_Task brief_
Filter the entries below down to the lines that hold "OAuth".
[The records Boundary: Start]
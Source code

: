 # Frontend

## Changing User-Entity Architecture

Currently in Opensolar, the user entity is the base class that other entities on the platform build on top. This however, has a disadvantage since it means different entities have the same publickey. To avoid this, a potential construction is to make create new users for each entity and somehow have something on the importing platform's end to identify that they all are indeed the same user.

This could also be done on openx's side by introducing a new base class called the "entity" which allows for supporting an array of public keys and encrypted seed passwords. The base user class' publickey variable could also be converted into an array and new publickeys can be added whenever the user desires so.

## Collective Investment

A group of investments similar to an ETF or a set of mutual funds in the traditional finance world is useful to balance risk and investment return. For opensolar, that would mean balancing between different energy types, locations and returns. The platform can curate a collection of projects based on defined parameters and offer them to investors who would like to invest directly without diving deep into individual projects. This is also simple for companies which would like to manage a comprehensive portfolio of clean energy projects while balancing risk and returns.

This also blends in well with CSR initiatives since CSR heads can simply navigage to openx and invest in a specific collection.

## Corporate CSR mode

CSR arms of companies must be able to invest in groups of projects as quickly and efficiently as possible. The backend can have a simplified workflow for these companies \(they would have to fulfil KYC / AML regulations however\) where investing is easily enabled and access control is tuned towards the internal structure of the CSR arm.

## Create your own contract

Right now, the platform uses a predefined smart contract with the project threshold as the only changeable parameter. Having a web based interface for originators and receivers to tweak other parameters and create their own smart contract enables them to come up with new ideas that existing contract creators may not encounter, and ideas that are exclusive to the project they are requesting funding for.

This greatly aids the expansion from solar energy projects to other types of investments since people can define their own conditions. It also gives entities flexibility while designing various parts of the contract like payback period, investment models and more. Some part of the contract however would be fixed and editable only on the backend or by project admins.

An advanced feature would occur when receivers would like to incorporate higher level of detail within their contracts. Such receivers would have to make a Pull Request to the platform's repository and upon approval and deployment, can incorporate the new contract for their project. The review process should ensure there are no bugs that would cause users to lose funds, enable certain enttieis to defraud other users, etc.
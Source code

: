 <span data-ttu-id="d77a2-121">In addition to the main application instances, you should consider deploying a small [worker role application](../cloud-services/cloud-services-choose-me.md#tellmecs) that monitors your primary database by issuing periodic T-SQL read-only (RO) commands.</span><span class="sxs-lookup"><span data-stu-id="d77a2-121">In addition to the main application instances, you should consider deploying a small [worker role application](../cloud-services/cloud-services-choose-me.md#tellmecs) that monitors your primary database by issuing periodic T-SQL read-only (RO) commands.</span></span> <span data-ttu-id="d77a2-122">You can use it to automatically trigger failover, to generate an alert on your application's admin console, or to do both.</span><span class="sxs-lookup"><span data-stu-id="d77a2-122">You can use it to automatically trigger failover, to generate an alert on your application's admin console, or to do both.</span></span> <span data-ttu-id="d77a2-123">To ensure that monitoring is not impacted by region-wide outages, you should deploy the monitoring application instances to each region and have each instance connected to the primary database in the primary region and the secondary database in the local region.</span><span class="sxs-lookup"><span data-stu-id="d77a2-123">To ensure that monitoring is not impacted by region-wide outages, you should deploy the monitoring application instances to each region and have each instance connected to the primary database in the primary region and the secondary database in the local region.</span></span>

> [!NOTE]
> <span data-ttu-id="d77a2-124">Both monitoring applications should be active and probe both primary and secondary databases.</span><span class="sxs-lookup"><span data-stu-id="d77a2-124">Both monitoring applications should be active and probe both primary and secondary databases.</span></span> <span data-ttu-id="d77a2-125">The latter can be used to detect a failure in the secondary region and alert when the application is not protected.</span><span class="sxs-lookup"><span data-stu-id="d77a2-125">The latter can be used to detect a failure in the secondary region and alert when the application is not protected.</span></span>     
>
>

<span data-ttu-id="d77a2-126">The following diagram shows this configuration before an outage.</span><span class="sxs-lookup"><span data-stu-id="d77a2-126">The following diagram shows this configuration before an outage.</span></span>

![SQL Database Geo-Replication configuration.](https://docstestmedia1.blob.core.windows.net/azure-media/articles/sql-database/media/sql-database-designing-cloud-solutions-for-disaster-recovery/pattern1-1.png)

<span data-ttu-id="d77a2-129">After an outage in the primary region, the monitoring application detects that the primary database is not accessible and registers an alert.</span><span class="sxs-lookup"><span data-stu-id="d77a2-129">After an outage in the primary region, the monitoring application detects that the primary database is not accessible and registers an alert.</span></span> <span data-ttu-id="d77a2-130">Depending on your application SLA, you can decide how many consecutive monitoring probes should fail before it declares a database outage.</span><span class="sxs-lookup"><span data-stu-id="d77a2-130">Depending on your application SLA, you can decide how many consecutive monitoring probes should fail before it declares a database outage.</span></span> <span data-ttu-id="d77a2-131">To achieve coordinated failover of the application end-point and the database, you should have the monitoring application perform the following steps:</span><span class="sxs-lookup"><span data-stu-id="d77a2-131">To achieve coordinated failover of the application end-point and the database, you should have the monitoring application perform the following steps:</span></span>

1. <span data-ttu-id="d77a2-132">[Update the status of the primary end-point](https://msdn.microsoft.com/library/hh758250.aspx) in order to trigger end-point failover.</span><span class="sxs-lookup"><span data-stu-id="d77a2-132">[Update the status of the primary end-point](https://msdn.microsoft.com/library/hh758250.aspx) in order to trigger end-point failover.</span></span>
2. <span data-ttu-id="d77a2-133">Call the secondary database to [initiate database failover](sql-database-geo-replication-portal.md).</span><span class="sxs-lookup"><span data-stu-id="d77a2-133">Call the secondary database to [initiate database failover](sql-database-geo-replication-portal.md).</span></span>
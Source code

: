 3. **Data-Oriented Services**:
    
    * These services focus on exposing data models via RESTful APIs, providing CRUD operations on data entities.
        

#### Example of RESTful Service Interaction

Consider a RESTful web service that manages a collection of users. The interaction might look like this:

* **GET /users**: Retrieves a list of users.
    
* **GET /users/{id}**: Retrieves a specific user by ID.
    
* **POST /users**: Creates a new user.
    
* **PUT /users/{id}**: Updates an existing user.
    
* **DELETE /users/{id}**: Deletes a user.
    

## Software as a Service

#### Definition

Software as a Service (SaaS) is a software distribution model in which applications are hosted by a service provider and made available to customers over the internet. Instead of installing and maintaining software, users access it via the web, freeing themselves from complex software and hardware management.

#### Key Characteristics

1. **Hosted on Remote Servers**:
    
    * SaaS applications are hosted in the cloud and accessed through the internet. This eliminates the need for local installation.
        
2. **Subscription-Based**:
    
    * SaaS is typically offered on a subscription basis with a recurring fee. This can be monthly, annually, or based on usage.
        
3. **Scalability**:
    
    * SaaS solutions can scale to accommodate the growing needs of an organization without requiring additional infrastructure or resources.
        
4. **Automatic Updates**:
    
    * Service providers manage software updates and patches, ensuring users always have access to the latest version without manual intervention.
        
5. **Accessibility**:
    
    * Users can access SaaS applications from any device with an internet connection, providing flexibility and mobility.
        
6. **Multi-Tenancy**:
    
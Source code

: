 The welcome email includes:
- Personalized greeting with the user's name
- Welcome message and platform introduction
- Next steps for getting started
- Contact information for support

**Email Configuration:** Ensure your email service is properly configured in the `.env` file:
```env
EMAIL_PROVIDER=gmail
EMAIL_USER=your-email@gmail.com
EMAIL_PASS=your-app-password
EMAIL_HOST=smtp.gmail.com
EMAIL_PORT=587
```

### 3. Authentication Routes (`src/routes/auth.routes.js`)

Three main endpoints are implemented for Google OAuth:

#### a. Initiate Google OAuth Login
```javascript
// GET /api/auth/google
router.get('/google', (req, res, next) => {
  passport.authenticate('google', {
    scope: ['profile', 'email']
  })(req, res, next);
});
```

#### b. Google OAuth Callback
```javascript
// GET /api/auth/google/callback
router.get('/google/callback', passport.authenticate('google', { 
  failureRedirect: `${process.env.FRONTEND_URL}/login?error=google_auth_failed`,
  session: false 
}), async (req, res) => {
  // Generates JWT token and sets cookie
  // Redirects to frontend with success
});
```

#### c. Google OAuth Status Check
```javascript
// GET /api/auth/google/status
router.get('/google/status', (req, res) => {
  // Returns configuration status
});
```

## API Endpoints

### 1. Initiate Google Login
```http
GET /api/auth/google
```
[The records Boundary: End]
_Response for this exercise_
Three main endpoints are implemented for Google OAuth:
#### a. Initiate Google OAuth Login
#### b. Google OAuth Callback
#### c. Google OAuth Status Check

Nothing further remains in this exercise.